Options ranged from spending around $430,000 on temporary repairs to reopen the stairway as is, all the way up to a $5.2 million project to build an entirely new access at Palisade Avenue one block to the south, where the descent to the beach sits on steadier footing.
Ultimately, the Planning Commission voted 5-0 to approve a coastal development permit — a recent requirement from the California Coastal Commission to keep the stairs closed in their current state — that will give the city the option to demolish and remove the stairs entirely.
“The issue is repairing it in its current place in its current configuration doesn’t make any sense, because we’re only going to continue to have storms that will just wipe out the improvements if we put them back,” community development director Scot Graham said during the meeting. “That was the least expensive option, to put it back in its existing configuration, but that’s not money well spent — it really needs to be reconfigured or relocated, and that’s when the cost started moving up into the millions of dollars, which the city didn’t have.”
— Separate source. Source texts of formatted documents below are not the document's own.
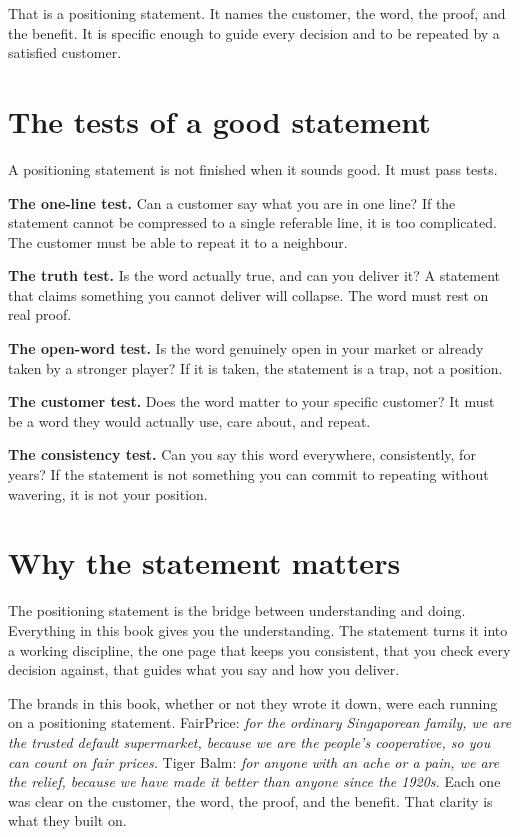 \documentclass[10pt,twoside,openany]{memoir}
\newcommand{\needspacehead}{\needspace{4\baselineskip}}
\let\oldsection\section
\renewcommand{\section}{\needspacehead\oldsection}
\begin{document}
{That is a positioning statement. It names the customer, the word, the
proof, and the benefit. It is specific enough to guide every decision
and to be repeated by a satisfied customer.

\section{The tests of a good
statement}\label{the-tests-of-a-good-statement}

A positioning statement is not finished when it sounds good. It must
pass tests.

\textbf{The one-line test.} Can a customer say what you are in one line?
If the statement cannot be compressed to a single referable line, it is
too complicated. The customer must be able to repeat it to a neighbour.

\textbf{The truth test.} Is the word actually true, and can you deliver
it? A statement that claims something you cannot deliver will collapse.
The word must rest on real proof.

\textbf{The open-word test.} Is the word genuinely open in your market
or already taken by a stronger player? If it is taken, the statement is
a trap, not a position.

\textbf{The customer test.} Does the word matter to your specific
customer? It must be a word they would actually use, care about, and
repeat.

\textbf{The consistency test.} Can you say this word everywhere,
consistently, for years? If the statement is not something you can
commit to repeating without wavering, it is not your position.

\section{Why the statement matters}\label{why-the-statement-matters}

The positioning statement is the bridge between understanding and doing.
Everything in this book gives you the understanding. The statement turns
it into a working discipline, the one page that keeps you consistent,
that you check every decision against, that guides what you say and how
you deliver.

The brands in this book, whether or not they wrote it down, were each
running on a positioning statement. FairPrice: \emph{for the ordinary
Singaporean family, we are the trusted default supermarket, because we
are the people's cooperative, so you can count on fair prices.} Tiger
Balm: \emph{for anyone with an ache or a pain, we are the relief,
because we have made it better than anyone since the 1920s.} Each one
was clear on the customer, the word, the proof, and the benefit. That
clarity is what they built on.

}
\end{document}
What options does the city have?
This year was already set to be decision time for the stairs’ future even before they were damaged, Graham said.
In 2005, the state Coastal Conservancy funded a review of the stairs, along with a 20-year grant to maintain the stairs through September 2025, meaning that after the end of the year, all future maintenance would shift to the city, Graham said.
Demolishing the stairs wholesale — which is what the coastal development permit allows for — is by far the cheapest option, as the city has already budgeted $360,000 for their removal in its Capital Improvement Plan, Graham said.
Complicating the path to fixing the stairs, the rocky bluffs below Margo Dodd Park feature several caves and structural issues with its seawall, meaning repairs to the stairs would need to go hand-in-hand with fixing any existing issues, Graham said.
One option could be to rebuild and reinforce the seawall with a new stair access included in the structure, which would improve the longevity of the replacement stairs, though this option would be the second-most expensive at an estimated $4.8 million, Graham said.
It would also mean getting the Coastal Commission’s approval — no sure bet, even if the commission tends to favor coastal armoring to protect public land and infrastructure, Graham said.
Replacing the stairs fully using the same design would cost around $2.3 million, he said.
Graham added that one condition of the coastal development permit’s approval was that the city would continue seeking grant funding to explore future options to replace the stairs, meaning there’s still a chance the city can take another shot at beach access in that spot in the next few years.
What happens next?
With the Planning Commission’s approval, the city now has the option to remove the stairs at will barring an appeal from the Coastal Commission, though any demolition work would likely happen in 2026 or 2027, Graham said.
Planning Commissioner Dan Oberhelman pointed out that people still use the Pier Avenue beach stairs even with closure notices posted and the entrance boarded up, and asked that city staff look into closing the stairs more completely in the meantime.
“I’m looking at a photo of the barricade that’s been put up — is there any way we can do something a little more attractive?” Oberhelman said. “I don’t know how you close off a stairwell and make it look pretty, but it kind of screams, ‘We’re poor and don’t have the money to fix it.’”
Planning Commissioner Reed Van Rozeboom said that while he was sad to see the access closed potentially for an extended period of time, the stairs are no longer fit for regular use.
“It’s obviously a hazard right now,” Van Rozeboom said. “The last thing I want to do is remove any coastal access, but in this particular scenario, it’s not safe access, so I think it is important that we remove this.”